[WORK INSTRUCTIONS] In the listing below, write out exactly each line from the first through the one containing "Liz Specht –".
- Opening Delimiter -
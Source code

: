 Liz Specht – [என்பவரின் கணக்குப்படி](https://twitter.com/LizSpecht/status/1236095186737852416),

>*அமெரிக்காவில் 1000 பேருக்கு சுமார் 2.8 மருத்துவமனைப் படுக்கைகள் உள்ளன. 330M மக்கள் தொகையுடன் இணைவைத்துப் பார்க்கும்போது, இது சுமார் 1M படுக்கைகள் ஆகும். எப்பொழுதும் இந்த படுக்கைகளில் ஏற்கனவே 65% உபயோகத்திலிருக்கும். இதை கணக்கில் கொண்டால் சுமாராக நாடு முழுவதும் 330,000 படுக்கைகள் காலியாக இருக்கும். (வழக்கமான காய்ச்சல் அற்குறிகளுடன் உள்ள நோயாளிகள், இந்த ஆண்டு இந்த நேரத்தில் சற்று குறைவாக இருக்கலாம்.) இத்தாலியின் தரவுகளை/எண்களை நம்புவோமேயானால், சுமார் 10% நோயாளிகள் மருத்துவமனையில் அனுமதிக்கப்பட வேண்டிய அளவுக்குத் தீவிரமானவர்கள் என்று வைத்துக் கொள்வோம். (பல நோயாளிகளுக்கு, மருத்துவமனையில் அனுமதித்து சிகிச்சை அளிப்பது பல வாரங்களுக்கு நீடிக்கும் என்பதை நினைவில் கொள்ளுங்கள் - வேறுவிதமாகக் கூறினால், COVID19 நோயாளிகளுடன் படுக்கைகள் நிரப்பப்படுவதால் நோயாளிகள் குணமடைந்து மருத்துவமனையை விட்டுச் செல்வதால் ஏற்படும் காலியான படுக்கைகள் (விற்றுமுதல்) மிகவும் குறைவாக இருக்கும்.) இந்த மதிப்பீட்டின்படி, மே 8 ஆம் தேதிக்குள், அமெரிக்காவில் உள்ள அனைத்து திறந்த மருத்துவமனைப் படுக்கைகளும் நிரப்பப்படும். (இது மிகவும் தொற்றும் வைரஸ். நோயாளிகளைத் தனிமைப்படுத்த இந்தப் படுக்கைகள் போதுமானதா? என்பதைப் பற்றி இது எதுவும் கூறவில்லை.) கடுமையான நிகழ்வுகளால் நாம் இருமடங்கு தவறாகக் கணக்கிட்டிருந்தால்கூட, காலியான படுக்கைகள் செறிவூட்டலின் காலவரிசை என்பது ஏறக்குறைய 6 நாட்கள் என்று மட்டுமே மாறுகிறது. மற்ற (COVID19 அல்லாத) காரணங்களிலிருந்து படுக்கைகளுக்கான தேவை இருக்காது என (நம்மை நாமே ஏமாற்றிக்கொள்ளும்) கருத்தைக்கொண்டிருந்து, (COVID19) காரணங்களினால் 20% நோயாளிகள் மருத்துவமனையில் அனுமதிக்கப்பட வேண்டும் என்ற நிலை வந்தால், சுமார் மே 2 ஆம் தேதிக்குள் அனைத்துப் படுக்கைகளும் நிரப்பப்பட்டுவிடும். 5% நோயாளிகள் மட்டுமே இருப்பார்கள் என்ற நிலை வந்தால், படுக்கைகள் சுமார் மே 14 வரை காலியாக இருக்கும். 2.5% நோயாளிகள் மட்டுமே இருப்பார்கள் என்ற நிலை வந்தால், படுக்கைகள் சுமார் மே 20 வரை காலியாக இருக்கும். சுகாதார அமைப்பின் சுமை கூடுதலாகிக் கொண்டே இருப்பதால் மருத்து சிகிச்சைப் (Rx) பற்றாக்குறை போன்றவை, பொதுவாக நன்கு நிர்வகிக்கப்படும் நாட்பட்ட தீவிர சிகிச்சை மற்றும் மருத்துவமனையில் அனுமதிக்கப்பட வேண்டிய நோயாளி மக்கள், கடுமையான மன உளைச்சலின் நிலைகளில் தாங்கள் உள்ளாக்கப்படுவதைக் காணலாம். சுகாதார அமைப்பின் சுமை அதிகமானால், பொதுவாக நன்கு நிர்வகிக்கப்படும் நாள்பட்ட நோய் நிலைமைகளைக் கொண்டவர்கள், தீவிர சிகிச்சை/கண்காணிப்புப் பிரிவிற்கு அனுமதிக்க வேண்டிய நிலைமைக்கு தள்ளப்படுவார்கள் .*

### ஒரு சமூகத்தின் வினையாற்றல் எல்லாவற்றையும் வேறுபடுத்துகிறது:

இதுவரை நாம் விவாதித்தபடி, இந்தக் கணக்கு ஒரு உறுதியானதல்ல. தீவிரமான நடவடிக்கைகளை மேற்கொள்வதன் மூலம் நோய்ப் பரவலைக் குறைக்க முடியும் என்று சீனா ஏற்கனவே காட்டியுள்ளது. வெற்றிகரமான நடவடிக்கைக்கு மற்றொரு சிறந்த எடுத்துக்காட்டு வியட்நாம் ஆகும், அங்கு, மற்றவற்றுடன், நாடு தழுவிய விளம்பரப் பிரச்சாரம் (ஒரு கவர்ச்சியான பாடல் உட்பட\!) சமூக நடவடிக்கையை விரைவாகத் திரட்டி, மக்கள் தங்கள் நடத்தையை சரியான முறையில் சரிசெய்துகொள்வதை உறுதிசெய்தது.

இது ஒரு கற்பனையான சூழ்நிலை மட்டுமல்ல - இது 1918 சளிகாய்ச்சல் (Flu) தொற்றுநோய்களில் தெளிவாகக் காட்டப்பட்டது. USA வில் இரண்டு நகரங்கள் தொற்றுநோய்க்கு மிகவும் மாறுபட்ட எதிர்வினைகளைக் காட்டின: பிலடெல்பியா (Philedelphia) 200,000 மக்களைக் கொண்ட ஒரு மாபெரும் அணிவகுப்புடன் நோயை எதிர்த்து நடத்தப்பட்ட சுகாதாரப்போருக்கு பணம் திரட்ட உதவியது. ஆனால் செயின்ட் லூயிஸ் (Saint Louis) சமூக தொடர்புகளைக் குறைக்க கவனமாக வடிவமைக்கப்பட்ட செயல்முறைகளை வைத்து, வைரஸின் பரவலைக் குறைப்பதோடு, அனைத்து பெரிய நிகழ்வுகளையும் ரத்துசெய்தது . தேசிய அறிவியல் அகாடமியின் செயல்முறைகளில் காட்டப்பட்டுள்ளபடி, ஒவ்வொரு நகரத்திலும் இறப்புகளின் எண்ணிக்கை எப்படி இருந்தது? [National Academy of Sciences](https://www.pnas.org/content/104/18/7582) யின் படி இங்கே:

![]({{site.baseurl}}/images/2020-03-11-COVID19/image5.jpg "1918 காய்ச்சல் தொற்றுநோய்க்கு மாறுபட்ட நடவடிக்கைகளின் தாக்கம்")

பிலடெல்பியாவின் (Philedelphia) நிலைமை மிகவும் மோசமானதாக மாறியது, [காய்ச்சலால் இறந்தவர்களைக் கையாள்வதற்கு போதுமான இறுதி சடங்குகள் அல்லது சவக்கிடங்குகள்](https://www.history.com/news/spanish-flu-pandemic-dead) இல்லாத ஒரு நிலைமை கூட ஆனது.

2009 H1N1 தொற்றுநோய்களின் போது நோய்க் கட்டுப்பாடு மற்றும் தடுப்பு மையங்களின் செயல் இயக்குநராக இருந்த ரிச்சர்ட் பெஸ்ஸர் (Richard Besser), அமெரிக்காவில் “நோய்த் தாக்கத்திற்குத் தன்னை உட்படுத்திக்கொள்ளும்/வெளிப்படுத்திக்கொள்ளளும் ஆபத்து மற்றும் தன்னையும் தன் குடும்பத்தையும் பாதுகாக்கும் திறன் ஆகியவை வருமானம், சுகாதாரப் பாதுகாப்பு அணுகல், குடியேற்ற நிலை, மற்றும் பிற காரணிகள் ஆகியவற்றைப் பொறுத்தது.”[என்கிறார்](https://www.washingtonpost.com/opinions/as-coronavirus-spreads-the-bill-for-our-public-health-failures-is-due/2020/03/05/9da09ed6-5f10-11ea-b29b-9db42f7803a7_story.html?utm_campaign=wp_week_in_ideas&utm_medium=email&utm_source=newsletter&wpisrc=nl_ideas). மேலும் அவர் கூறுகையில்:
- Closing Delimiter -
[THE COMPLETED TASK]
Source code

: Liz Specht – [என்பவரின் கணக்குப்படி](https://twitter.com/LizSpecht/status/1236095186737852416),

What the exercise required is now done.